Stored data entries
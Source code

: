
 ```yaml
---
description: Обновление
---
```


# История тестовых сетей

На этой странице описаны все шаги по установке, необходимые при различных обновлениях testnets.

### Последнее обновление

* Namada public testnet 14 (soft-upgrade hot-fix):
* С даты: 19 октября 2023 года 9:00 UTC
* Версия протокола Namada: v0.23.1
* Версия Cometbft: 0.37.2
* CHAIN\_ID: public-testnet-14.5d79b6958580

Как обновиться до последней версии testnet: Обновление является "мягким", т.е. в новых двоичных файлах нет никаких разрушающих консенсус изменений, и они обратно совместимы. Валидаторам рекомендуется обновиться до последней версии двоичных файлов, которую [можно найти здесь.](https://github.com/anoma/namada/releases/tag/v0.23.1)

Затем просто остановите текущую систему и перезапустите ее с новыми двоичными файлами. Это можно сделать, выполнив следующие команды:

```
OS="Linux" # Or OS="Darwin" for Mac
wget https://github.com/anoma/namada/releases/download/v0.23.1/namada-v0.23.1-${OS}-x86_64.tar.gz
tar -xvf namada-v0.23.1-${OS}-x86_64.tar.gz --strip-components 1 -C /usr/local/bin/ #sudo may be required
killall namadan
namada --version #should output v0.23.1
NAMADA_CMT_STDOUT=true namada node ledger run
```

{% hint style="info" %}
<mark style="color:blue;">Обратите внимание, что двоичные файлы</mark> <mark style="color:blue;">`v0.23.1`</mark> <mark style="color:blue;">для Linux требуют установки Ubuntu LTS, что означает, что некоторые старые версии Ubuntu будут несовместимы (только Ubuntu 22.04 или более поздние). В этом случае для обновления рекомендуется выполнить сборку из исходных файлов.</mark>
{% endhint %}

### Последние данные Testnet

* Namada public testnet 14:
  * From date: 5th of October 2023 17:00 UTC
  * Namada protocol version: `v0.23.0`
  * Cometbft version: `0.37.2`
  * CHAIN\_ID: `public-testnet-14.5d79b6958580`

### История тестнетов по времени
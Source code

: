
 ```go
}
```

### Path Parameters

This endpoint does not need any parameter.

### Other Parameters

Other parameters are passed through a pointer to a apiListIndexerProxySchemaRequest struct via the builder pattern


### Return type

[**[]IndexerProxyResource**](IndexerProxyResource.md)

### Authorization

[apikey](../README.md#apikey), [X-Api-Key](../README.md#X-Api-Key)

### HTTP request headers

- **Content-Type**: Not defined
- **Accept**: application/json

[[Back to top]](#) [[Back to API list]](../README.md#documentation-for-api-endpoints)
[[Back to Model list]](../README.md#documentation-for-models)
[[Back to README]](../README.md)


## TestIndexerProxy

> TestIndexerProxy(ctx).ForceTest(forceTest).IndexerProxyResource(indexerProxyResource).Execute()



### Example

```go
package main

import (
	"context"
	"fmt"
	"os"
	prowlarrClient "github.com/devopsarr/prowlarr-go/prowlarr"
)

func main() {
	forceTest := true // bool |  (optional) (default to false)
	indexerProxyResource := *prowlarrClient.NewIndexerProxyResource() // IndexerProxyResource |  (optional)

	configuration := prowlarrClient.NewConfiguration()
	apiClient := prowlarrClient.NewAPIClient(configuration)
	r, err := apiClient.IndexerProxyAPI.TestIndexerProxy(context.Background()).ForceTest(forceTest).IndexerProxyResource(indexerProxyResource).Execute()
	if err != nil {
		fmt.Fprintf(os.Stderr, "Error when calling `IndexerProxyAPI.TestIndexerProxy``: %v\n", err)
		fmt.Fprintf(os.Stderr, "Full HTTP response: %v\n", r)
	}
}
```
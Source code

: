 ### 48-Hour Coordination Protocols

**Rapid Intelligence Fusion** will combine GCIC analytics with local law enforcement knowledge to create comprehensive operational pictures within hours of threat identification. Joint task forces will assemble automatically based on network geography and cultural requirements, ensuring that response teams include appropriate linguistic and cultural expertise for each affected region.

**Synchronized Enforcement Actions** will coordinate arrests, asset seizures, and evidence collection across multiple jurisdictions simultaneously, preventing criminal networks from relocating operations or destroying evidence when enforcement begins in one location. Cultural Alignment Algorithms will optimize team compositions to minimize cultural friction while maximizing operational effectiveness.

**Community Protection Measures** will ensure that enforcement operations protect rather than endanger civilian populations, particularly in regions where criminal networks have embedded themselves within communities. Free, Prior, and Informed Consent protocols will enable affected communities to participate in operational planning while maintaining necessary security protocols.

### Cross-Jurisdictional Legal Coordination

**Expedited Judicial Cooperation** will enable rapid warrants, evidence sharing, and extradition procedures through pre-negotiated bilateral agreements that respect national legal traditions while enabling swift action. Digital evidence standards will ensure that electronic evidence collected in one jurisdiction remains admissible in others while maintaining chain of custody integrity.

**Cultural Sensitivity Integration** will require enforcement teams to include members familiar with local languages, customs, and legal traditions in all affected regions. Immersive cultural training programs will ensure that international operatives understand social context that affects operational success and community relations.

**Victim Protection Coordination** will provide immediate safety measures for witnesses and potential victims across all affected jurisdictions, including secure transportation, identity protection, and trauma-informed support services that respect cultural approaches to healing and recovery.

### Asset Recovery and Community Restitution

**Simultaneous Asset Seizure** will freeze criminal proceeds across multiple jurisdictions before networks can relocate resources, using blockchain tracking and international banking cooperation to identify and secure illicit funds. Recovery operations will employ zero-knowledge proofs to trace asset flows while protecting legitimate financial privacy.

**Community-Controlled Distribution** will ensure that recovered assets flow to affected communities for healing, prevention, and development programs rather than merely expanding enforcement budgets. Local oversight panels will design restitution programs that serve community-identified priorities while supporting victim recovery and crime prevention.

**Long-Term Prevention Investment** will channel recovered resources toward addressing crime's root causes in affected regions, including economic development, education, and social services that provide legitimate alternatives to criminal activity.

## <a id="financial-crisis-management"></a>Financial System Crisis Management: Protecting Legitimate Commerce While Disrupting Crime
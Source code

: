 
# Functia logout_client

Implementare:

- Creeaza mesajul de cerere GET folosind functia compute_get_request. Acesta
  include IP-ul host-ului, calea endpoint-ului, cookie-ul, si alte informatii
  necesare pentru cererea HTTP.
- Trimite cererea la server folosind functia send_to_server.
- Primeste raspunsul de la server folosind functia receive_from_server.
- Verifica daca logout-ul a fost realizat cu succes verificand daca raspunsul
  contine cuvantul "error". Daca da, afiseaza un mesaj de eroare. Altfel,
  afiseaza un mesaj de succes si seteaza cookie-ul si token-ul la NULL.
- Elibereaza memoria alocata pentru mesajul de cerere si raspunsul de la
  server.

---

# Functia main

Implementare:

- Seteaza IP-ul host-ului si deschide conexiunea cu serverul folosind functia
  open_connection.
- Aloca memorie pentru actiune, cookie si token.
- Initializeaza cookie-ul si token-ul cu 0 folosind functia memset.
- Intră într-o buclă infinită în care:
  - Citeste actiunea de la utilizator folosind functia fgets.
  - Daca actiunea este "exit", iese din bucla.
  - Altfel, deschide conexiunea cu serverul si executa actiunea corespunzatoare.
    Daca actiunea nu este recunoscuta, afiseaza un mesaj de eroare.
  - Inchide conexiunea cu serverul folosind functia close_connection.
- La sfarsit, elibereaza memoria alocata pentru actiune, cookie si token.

▶ [Exercise objective]:
Your answer must be an exact transcription of every record above.

▶ [Reply]:
Source code

:
 ```yaml
---
description: Обновление
---
```


# История тестовых сетей

На этой странице описаны все шаги по установке, необходимые при различных обновлениях testnets.

### Последнее обновление

* Namada public testnet 14 (soft-upgrade hot-fix):
* С даты: 19 октября 2023 года 9:00 UTC
* Версия протокола Namada: v0.23.1
* Версия Cometbft: 0.37.2
* CHAIN\_ID: public-testnet-14.5d79b6958580

Как обновиться до последней версии testnet: Обновление является "мягким", т.е. в новых двоичных файлах нет никаких разрушающих консенсус изменений, и они обратно совместимы. Валидаторам рекомендуется обновиться до последней версии двоичных файлов, которую [можно найти здесь.](https://github.com/anoma/namada/releases/tag/v0.23.1)

Затем просто остановите текущую систему и перезапустите ее с новыми двоичными файлами. Это можно сделать, выполнив следующие команды:

```
OS="Linux" # Or OS="Darwin" for Mac
wget https://github.com/anoma/namada/releases/download/v0.23.1/namada-v0.23.1-${OS}-x86_64.tar.gz
tar -xvf namada-v0.23.1-${OS}-x86_64.tar.gz --strip-components 1 -C /usr/local/bin/ #sudo may be required
killall namadan
namada --version #should output v0.23.1
NAMADA_CMT_STDOUT=true namada node ledger run
```

{% hint style="info" %}
<mark style="color:blue;">Обратите внимание, что двоичные файлы</mark> <mark style="color:blue;">`v0.23.1`</mark> <mark style="color:blue;">для Linux требуют установки Ubuntu LTS, что означает, что некоторые старые версии Ubuntu будут несовместимы (только Ubuntu 22.04 или более поздние). В этом случае для обновления рекомендуется выполнить сборку из исходных файлов.</mark>
{% endhint %}

### Последние данные Testnet

* Namada public testnet 14:
  * From date: 5th of October 2023 17:00 UTC
  * Namada protocol version: `v0.23.0`
  * Cometbft version: `0.37.2`
  * CHAIN\_ID: `public-testnet-14.5d79b6958580`

### История тестнетов по времени
Source code

:
 ```go
}
```

### Path Parameters

This endpoint does not need any parameter.

### Other Parameters

Other parameters are passed through a pointer to a apiListIndexerProxySchemaRequest struct via the builder pattern


### Return type

[**[]IndexerProxyResource**](IndexerProxyResource.md)

### Authorization

[apikey](../README.md#apikey), [X-Api-Key](../README.md#X-Api-Key)

### HTTP request headers

- **Content-Type**: Not defined
- **Accept**: application/json

[[Back to top]](#) [[Back to API list]](../README.md#documentation-for-api-endpoints)
[[Back to Model list]](../README.md#documentation-for-models)
[[Back to README]](../README.md)


## TestIndexerProxy

> TestIndexerProxy(ctx).ForceTest(forceTest).IndexerProxyResource(indexerProxyResource).Execute()



### Example

```go
package main

import (
	"context"
	"fmt"
	"os"
	prowlarrClient "github.com/devopsarr/prowlarr-go/prowlarr"
)

func main() {
	forceTest := true // bool |  (optional) (default to false)
	indexerProxyResource := *prowlarrClient.NewIndexerProxyResource() // IndexerProxyResource |  (optional)

	configuration := prowlarrClient.NewConfiguration()
	apiClient := prowlarrClient.NewAPIClient(configuration)
	r, err := apiClient.IndexerProxyAPI.TestIndexerProxy(context.Background()).ForceTest(forceTest).IndexerProxyResource(indexerProxyResource).Execute()
	if err != nil {
		fmt.Fprintf(os.Stderr, "Error when calling `IndexerProxyAPI.TestIndexerProxy``: %v\n", err)
		fmt.Fprintf(os.Stderr, "Full HTTP response: %v\n", r)
	}
}
```
Source code

: ### 48-Hour Coordination Protocols

**Rapid Intelligence Fusion** will combine GCIC analytics with local law enforcement knowledge to create comprehensive operational pictures within hours of threat identification. Joint task forces will assemble automatically based on network geography and cultural requirements, ensuring that response teams include appropriate linguistic and cultural expertise for each affected region.

**Synchronized Enforcement Actions** will coordinate arrests, asset seizures, and evidence collection across multiple jurisdictions simultaneously, preventing criminal networks from relocating operations or destroying evidence when enforcement begins in one location. Cultural Alignment Algorithms will optimize team compositions to minimize cultural friction while maximizing operational effectiveness.

**Community Protection Measures** will ensure that enforcement operations protect rather than endanger civilian populations, particularly in regions where criminal networks have embedded themselves within communities. Free, Prior, and Informed Consent protocols will enable affected communities to participate in operational planning while maintaining necessary security protocols.

### Cross-Jurisdictional Legal Coordination

**Expedited Judicial Cooperation** will enable rapid warrants, evidence sharing, and extradition procedures through pre-negotiated bilateral agreements that respect national legal traditions while enabling swift action. Digital evidence standards will ensure that electronic evidence collected in one jurisdiction remains admissible in others while maintaining chain of custody integrity.

**Cultural Sensitivity Integration** will require enforcement teams to include members familiar with local languages, customs, and legal traditions in all affected regions. Immersive cultural training programs will ensure that international operatives understand social context that affects operational success and community relations.

**Victim Protection Coordination** will provide immediate safety measures for witnesses and potential victims across all affected jurisdictions, including secure transportation, identity protection, and trauma-informed support services that respect cultural approaches to healing and recovery.

### Asset Recovery and Community Restitution

**Simultaneous Asset Seizure** will freeze criminal proceeds across multiple jurisdictions before networks can relocate resources, using blockchain tracking and international banking cooperation to identify and secure illicit funds. Recovery operations will employ zero-knowledge proofs to trace asset flows while protecting legitimate financial privacy.

**Community-Controlled Distribution** will ensure that recovered assets flow to affected communities for healing, prevention, and development programs rather than merely expanding enforcement budgets. Local oversight panels will design restitution programs that serve community-identified priorities while supporting victim recovery and crime prevention.

**Long-Term Prevention Investment** will channel recovered resources toward addressing crime's root causes in affected regions, including economic development, education, and social services that provide legitimate alternatives to criminal activity.

## <a id="financial-crisis-management"></a>Financial System Crisis Management: Protecting Legitimate Commerce While Disrupting Crime
Source code

: 
# Functia logout_client

Implementare:

- Creeaza mesajul de cerere GET folosind functia compute_get_request. Acesta
  include IP-ul host-ului, calea endpoint-ului, cookie-ul, si alte informatii
  necesare pentru cererea HTTP.
- Trimite cererea la server folosind functia send_to_server.
- Primeste raspunsul de la server folosind functia receive_from_server.
- Verifica daca logout-ul a fost realizat cu succes verificand daca raspunsul
  contine cuvantul "error". Daca da, afiseaza un mesaj de eroare. Altfel,
  afiseaza un mesaj de succes si seteaza cookie-ul si token-ul la NULL.
- Elibereaza memoria alocata pentru mesajul de cerere si raspunsul de la
  server.

---

# Functia main

Implementare:

- Seteaza IP-ul host-ului si deschide conexiunea cu serverul folosind functia
  open_connection.
- Aloca memorie pentru actiune, cookie si token.
- Initializeaza cookie-ul si token-ul cu 0 folosind functia memset.
- Intră într-o buclă infinită în care:
  - Citeste actiunea de la utilizator folosind functia fgets.
  - Daca actiunea este "exit", iese din bucla.
  - Altfel, deschide conexiunea cu serverul si executa actiunea corespunzatoare.
    Daca actiunea nu este recunoscuta, afiseaza un mesaj de eroare.
  - Inchide conexiunea cu serverul folosind functia close_connection.
- La sfarsit, elibereaza memoria alocata pentru actiune, cookie si token.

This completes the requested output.